We literally drove for 10 mins and he’d start screaming.
So how did we survive this journey?
Firstly I sang ‘row, row, row your boat’ 6781 times. The sound of my voice actually soothed him a little.
I squeezed in the back of the car between the two car seats (this is where a bigger car comes in handy) so I could play music to him on my phone, or hold the iPad for him to ‘watch’ something on youtube. Obviously at 2 months old he didn’t really watch things, but the bright colours of Mickey Mouse Clubhouse seemed to mesmerise him long enough to stop crying.
Not only did we struggle with the screaming, we also hit a huge traffic jam. Brilliant.
So now we didn’t have the hum of the engine to keep the baby happy.

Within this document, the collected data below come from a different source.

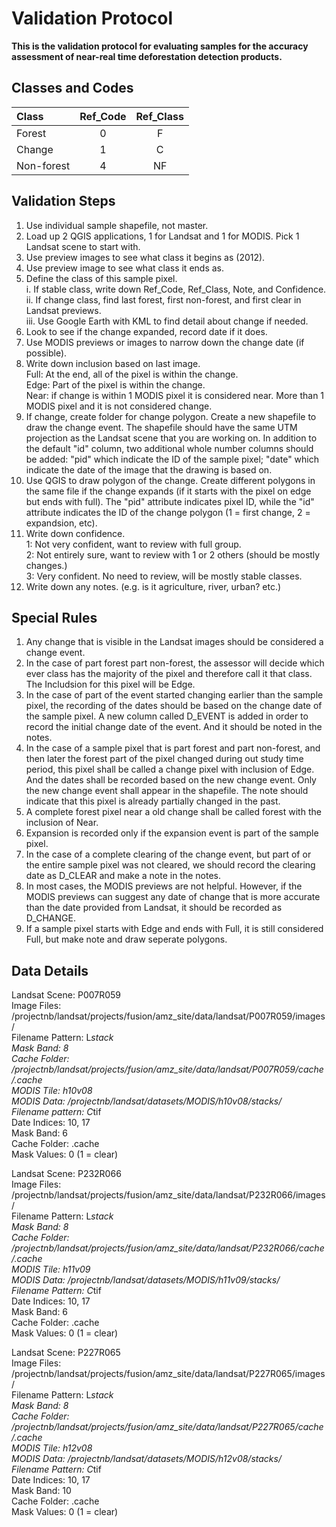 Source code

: # Validation Protocol  

**This is the validation protocol for evaluating samples for the accuracy assessment of near-real time deforestation detection products.**  

## Classes and Codes

| Class     | Ref_Code | Ref_Class |
|:----------|:--------:|:---------:|
| Forest    | 0        | F         |
| Change    | 1        | C         |
| Non-forest| 4        | NF        |

## Validation Steps

1. Use individual sample shapefile, not master.  
2. Load up 2 QGIS applications, 1 for Landsat and 1 for MODIS. Pick 1 Landsat scene to start with.  
3. Use preview images to see what class it begins as (2012).  
4. Use preview image to see what class it ends as.  
5. Define the class of this sample pixel.  
  i. If stable class, write down Ref_Code, Ref_Class, Note, and Confidence.  
  ii. If change class, find last forest, first non-forest, and first clear in Landsat previews.  
  iii. Use Google Earth with KML to find detail about change if needed.  
6. Look to see if the change expanded, record date if it does.  
7. Use MODIS previews or images to narrow down the change date (if possible).  
8. Write down inclusion based on last image.  
  Full: At the end, all of the pixel is within the change.  
  Edge: Part of the pixel is within the change.  
  Near: if change is within 1 MODIS pixel it is considered near. More than 1 MODIS pixel and it is not considered change.  
10. If change, create folder for change polygon. Create a new shapefile to draw the change event. The shapefile should have the same UTM projection as the Landsat scene that you are working on. In addition to the default "id" column, two additional whole number columns should be added: "pid" which indicate the ID of the sample pixel; "date" which indicate the date of the image that the drawing is based on.
11. Use QGIS to draw polygon of the change. Create different polygons in the same file if the change expands (if it starts with the pixel on edge but ends with full). The "pid" attribute indicates pixel ID, while the "id" attribute indicates the ID of the change polygon (1 = first change, 2 = expandsion, etc). 
12. Write down confidence.  
  1: Not very confident, want to review with full group.  
  2: Not entirely sure, want to review with 1 or 2 others (should be mostly changes.)  
  3: Very confident. No need to review, will be mostly stable classes.  
13. Write down any notes. (e.g. is it agriculture, river, urban? etc.)  

## Special Rules  

1. Any change that is visible in the Landsat images should be considered a change event.  
2. In the case of part forest part non-forest, the assessor will decide which ever class has the majority of the pixel and therefore call it that class. The Includsion for this pixel will be Edge.  
3. In the case of part of the event started changing earlier than the sample pixel, the recording of the dates should be based on the change date of the sample pixel. A new column called D_EVENT is added in order to record the initial change date of the event. And it should be noted in the notes.  
4. In the case of a sample pixel that is part forest and part non-forest, and then later the forest part of the pixel changed during out study time period, this pixel shall be called a change pixel with inclusion of Edge. And the dates shall be recorded based on the new change event. Only the new change event shall appear in the shapefile. The note should indicate that this pixel is already partially changed in the past.  
5. A complete forest pixel near a old change shall be called forest with the inclusion of Near.  
6. Expansion is recorded only if the expansion event is part of the sample pixel.  
7. In the case of a complete clearing of the change event, but part of or the entire sample pixel was not cleared, we should record the clearing date as D_CLEAR and make a note in the notes.  
8. In most cases, the MODIS previews are not helpful. However, if the MODIS previews can suggest any date of change that is more accurate than the date provided from Landsat, it should be recorded as D_CHANGE.  
9. If a sample pixel starts with Edge and ends with Full, it is still considered Full, but make note and draw seperate polygons.  

## Data Details

Landsat Scene: P007R059  
Image Files: /projectnb/landsat/projects/fusion/amz_site/data/landsat/P007R059/images/  
Filename Pattern: L*stack  
Mask Band: 8  
Cache Folder: /projectnb/landsat/projects/fusion/amz_site/data/landsat/P007R059/cache/.cache  
MODIS Tile: h10v08  
MODIS Data: /projectnb/landsat/datasets/MODIS/h10v08/stacks/  
Filename pattern: C*tif  
Date Indices: 10, 17  
Mask Band: 6  
Cache Folder: .cache  
Mask Values: 0 (1 = clear)  

Landsat Scene: P232R066  
Image Files: /projectnb/landsat/projects/fusion/amz_site/data/landsat/P232R066/images/  
Filename Pattern: L*stack  
Mask Band: 8  
Cache Folder: /projectnb/landsat/projects/fusion/amz_site/data/landsat/P232R066/cache/.cache  
MODIS Tile: h11v09  
MODIS Data: /projectnb/landsat/datasets/MODIS/h11v09/stacks/  
Filename Pattern: C*tif  
Date Indices: 10, 17  
Mask Band: 6  
Cache Folder: .cache  
Mask Values: 0 (1 = clear)  

Landsat Scene: P227R065  
Image Files: /projectnb/landsat/projects/fusion/amz_site/data/landsat/P227R065/images/  
Filename Pattern: L*stack  
Mask Band: 8  
Cache Folder: /projectnb/landsat/projects/fusion/amz_site/data/landsat/P227R065/cache/.cache  
MODIS Tile: h12v08  
MODIS Data: /projectnb/landsat/datasets/MODIS/h12v08/stacks/  
Filename Pattern: C*tif  
Date Indices: 10, 17  
Mask Band: 10  
Cache Folder: .cache  
Mask Values: 0 (1 = clear)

It was at this point I had to lean over and somehow breastfeed Bear when he screamed.
That was a highlight of my breastfeeding journey for sure!
Looking back I’m not sure what else we could of done to survive this journey. Luckily Lamb is such a good boy in the car and knew there was nothing we could do to make it any shorter.
Lots of snacks, iPad and eye spy kept him happy.
He did so well and we continuously praised him for his good behaviour. Unfortunately there was a point when we all cracked, and my husband had to sit and listen to all 3 of us in the back crying at the though we just might not get home that day!
The next journey which has to be one of my absolute worst was when I decided to take the boys to my stay with family 200 miles away.
On my own.
I decided to drive in the evening in the hope the boys would sleep most of the way.
I couldn’t of been more wrong.
What should of been a 3-4 hour journey easily took 5-6 hours and yes, I cried on this one too!
Again, Bear was vey young and screamed bloody murder most of the way. I would settle him and 10 minutes into our journey he’d be screaming again.
It was like torture.
I’ve learned my lesson from these horrific car journeys with the kids. There are a few things I would do differently (or not at all!)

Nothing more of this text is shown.